What you are asked to do: Apart from the pictures, everything in the lines below must be printed exactly.

Data extract:

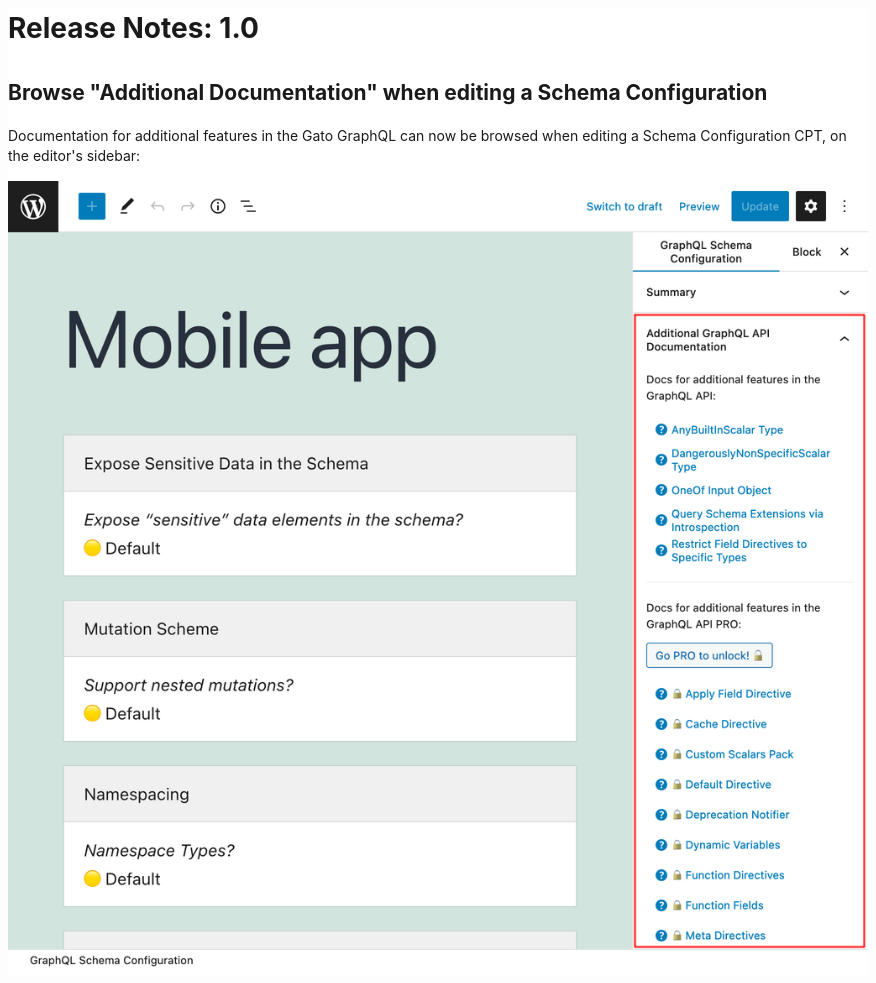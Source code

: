 # Release Notes: 1.0

## Browse "Additional Documentation" when editing a Schema Configuration

Documentation for additional features in the Gato GraphQL can now be browsed when editing a Schema Configuration CPT, on the editor's sidebar:

![Additional Documentation in Schema Configuration CPT](../../images/releases/v1.0/schema-configuration-additional-documentation.png)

Response to the exercise:
Source code

: # Release Notes: 1.0

## Browse "Additional Documentation" when editing a Schema Configuration

Documentation for additional features in the Gato GraphQL can now be browsed when editing a Schema Configuration CPT, on the editor's sidebar:

![Additional Documentation in Schema Configuration CPT](../../images/releases/v1.0/schema-configuration-additional-documentation.png)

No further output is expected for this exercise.